Agnes Chow, ativista pró-democracia de Hong Kong (Foto: Studio Incendo/WikiCommons)

A jovem contou ainda que mesmo após deixar a cadeira vivia com medo, pois era constantemente seguida e poderia ser presa novamente a qualquer momento. “De vez em quando vinha alguém me lembrar que eu não era livre, que ainda estava sob vigilância, que não deveria tentar fazer nada (claro que eu não faria, só vivia com medo).”

Na China, quando lá esteve para a viagem imposta pelo governo de Hong Kong, contou que não chegou a se encontrar com agentes do Partido Comunista Chinês (PCC), mas igualmente se sentia observada o tempo todo.

Na volta a Hong Kong, ainda precisou redigir mais uma carta de agradecimento à polícia local pela viagem e reconhecendo o “grande desenvolvimento” alcançado pelo território. Só depois foi autorizada a viajar para o Canadá, já com o passaporte novamente em mãos.

“Depois de considerar cuidadosamente, inclusive a situação em Hong Kong, a minha própria segurança, a minha saúde física e mental, decidi não retornar. E provavelmente nunca mais retornarei pelo resto da minha vida”, disse ela na postagem.

Assim como John Lee, o departamento de segurança nacional de Hong Kong também se manifestou após as declarações da jovem.

“A polícia condena veementemente este comportamento irresponsável ​​que desafia abertamente a lei e a ordem”, diz comunicado reproduzido parcialmente pelo jornal The Guardian.. “A polícia apela à pessoa envolvida para que se afaste do precipício e não opte por seguir um caminho sem volta, levando o nome de ‘fugitiva’ para o resto da vida.”

Por que isso importa?

Após ser transferido do domínio britânico para o chinês, em 1997, Hong Kong passou a operar sob um sistema mais autônomo e diferente do restante da China. Entretanto, apesar da promessa inicial de que as liberdades individuais seriam respeitadas, a submissão a Beijing sempre foi muito forte, o que levou a protestos em massa de 2019.

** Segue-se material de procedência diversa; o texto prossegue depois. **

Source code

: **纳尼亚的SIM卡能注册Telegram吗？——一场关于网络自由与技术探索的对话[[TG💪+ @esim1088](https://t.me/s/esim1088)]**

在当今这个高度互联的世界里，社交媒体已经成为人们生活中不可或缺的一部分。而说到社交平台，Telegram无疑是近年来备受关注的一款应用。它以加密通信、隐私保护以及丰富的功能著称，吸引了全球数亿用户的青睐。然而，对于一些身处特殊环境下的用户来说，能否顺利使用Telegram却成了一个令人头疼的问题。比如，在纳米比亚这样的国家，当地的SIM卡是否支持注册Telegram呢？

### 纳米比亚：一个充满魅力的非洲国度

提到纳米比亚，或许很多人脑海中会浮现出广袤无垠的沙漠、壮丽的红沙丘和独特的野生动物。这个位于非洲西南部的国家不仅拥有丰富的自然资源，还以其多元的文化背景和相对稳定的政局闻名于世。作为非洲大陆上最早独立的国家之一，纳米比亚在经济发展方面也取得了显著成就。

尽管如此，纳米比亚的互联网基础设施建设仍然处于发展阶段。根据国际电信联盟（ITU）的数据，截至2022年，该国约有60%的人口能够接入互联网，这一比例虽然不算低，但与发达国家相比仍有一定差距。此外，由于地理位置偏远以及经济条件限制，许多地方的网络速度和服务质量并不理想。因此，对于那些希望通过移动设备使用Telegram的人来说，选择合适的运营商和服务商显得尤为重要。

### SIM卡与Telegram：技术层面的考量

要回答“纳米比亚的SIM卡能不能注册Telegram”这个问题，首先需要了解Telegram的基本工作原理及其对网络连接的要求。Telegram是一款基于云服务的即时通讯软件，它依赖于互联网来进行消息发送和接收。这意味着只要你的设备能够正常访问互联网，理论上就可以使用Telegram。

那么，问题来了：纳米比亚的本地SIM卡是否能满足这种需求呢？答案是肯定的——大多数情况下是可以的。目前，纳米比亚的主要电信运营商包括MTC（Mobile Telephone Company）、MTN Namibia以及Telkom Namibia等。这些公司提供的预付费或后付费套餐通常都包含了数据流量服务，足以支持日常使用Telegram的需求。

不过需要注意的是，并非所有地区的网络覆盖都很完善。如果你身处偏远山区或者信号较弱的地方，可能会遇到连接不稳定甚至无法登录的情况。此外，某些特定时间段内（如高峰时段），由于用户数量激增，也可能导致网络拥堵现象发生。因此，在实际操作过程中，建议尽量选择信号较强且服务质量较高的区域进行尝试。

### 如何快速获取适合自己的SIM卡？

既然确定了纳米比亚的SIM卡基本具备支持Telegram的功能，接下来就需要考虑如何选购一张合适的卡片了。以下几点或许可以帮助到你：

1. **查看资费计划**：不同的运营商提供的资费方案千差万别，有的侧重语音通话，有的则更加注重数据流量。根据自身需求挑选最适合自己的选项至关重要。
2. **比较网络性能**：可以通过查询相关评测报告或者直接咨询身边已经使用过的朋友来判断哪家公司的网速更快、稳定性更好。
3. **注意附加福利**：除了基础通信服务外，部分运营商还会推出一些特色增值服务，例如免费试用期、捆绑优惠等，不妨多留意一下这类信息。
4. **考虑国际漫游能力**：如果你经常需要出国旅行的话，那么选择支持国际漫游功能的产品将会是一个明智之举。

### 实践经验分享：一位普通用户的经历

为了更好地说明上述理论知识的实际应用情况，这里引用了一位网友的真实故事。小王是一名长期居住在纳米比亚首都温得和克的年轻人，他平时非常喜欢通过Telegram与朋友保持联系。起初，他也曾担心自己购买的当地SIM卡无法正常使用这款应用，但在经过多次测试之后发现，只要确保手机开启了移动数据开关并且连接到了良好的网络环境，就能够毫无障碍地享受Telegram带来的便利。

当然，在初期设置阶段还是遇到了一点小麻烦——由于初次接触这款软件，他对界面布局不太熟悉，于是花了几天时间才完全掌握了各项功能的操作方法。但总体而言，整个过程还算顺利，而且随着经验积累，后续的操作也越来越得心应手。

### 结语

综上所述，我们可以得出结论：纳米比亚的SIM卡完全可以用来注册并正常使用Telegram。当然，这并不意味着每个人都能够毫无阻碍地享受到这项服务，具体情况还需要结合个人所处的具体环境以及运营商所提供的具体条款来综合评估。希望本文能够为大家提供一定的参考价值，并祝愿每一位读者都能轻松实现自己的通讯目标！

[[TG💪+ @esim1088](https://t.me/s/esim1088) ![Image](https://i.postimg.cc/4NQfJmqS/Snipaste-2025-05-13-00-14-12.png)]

A resposta de Beijing aos protestos veio com autoritarismo, representado pela lei de segurança nacional, que deu ao governo de Hong Kong poder de silenciar a oposição e encarcerar os críticos. A normativa legal classifica e criminaliza qualquer tentativa de “intervir” nos assuntos locais como “subversão, secessão, terrorismo e conluio”. Infrações graves podem levar à prisão perpétua.

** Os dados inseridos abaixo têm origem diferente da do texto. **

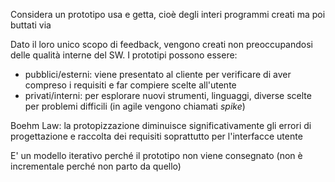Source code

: Considera un prototipo usa e getta, cioè degli interi programmi creati ma poi buttati via

Dato il loro unico scopo di feedback, vengono creati non preoccupandosi delle qualità interne del SW.
I prototipi possono essere:
- pubblici/esterni: viene presentato al cliente per verificare di aver compreso i requisiti e far compiere scelte all'utente
- privati/interni: per esplorare nuovi strumenti, linguaggi, diverse scelte per problemi difficili (in agile vengono chiamati $spike$)

Boehm Law: la protopizzazione diminuisce significativamente gli errori di progettazione e raccolta dei requisiti soprattutto per l'interfacce utente

E' un modello iterativo perché il prototipo non viene consegnato (non è incrementale perché non parto da quello)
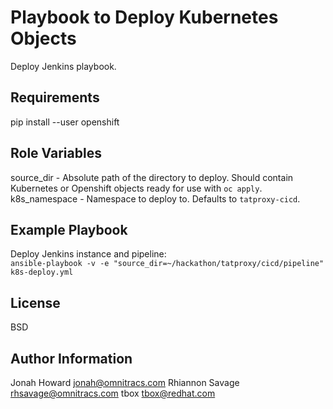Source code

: Playbook to Deploy Kubernetes Objects
=========

Deploy Jenkins playbook.

Requirements
------------

pip install --user openshift

Role Variables
--------------

source\_dir - Absolute path of the directory to deploy. Should contain Kubernetes or Openshift objects ready for use with `oc apply`.  
k8s\_namespace - Namespace to deploy to. Defaults to `tatproxy-cicd`.

Example Playbook
----------------

Deploy Jenkins instance and pipeline:  
`ansible-playbook -v -e "source_dir=~/hackathon/tatproxy/cicd/pipeline" k8s-deploy.yml`

License
-------

BSD

Author Information
------------------

Jonah Howard <jonah@omnitracs.com>
Rhiannon Savage <rhsavage@omnitracs.com>
tbox <tbox@redhat.com>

No final de julho de 2021, um ano após a implementação da lei, foi anunciado o primeiro veredito de uma ação judicial baseada na nova normativa. Tong Ying-kit, um garçom de 24 anos, foi condenado a nove anos de prisão sob as acusações de praticar terrorismo e incitar a secessão.

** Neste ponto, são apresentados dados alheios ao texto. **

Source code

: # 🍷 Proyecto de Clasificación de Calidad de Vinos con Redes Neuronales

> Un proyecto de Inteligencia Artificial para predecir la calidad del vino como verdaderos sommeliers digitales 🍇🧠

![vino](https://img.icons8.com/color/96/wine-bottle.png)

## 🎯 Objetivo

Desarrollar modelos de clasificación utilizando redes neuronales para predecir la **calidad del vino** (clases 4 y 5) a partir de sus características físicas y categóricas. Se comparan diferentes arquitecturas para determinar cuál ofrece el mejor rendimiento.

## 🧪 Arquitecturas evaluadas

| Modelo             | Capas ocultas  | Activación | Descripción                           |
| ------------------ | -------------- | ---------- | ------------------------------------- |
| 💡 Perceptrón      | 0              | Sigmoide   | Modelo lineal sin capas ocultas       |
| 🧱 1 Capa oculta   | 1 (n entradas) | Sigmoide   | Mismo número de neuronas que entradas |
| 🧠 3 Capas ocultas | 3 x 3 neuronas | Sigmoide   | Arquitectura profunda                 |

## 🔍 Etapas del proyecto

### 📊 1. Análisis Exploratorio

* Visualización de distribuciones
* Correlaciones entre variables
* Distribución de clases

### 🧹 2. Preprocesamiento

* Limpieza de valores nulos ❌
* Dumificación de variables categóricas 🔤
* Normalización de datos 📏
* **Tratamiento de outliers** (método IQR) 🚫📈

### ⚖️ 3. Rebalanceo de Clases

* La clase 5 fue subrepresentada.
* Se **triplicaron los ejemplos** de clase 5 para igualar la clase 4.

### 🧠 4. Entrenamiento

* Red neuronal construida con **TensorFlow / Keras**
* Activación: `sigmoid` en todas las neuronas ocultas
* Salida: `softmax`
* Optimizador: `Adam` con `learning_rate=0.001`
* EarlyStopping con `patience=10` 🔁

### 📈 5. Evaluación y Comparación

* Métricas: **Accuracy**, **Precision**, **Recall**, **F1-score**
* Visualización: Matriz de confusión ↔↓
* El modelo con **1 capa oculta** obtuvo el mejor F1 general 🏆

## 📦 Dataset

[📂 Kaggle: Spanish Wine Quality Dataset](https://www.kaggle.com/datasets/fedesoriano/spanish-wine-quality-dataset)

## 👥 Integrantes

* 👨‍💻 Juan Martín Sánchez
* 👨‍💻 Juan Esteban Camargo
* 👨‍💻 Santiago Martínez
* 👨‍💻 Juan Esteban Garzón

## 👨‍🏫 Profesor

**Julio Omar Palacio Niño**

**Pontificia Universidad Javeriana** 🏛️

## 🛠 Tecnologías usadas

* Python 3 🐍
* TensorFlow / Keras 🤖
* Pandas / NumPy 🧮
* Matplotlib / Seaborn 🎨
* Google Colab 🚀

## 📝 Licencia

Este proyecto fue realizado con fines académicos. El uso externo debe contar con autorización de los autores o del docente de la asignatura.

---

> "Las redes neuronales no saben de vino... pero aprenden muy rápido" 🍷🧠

O incidente que levou à condenação ocorreu em 1º de julho de 2020, o primeiro dia em que a lei vigorou. Tong dirigia uma motocicleta com uma bandeira preta na qual se lia “Liberte Hong Kong. Revolução dos Nossos Tempos”, slogan usado pelos ativistas antigoverno nas manifestações de 2019.

Os críticos ao governo local alegam que os direitos de expressão e de associação têm diminuído cada vez mais, com o aumento da repressão aos dissidentes graças à lei. Já as autoridades de Hong Kong reforçam a ideia de que a normativa legal é necessária para preservar a estabilidade do território

O Reino Unido, por sua vez, diz que ela viola o acordo estabelecido quando da entrega do território à China. Isso porque havia uma promessa de que as liberdade individuais, entre elas eleições democráticas, seriam preservadas por ao menos 50 anos. Metade do tempo se passou, e Beijing não cumpriu sua parte no acordo. Muito pelo contrário.

Nos últimos anos, os pedidos por democracia foram silenciados, a liberdade de expressão acabou e a perspectiva é de que isso se mantenha por um “longo prazo”. Nas palavras do presidente chinês Xi Jinping, “qualquer interferência deve ser eliminada.”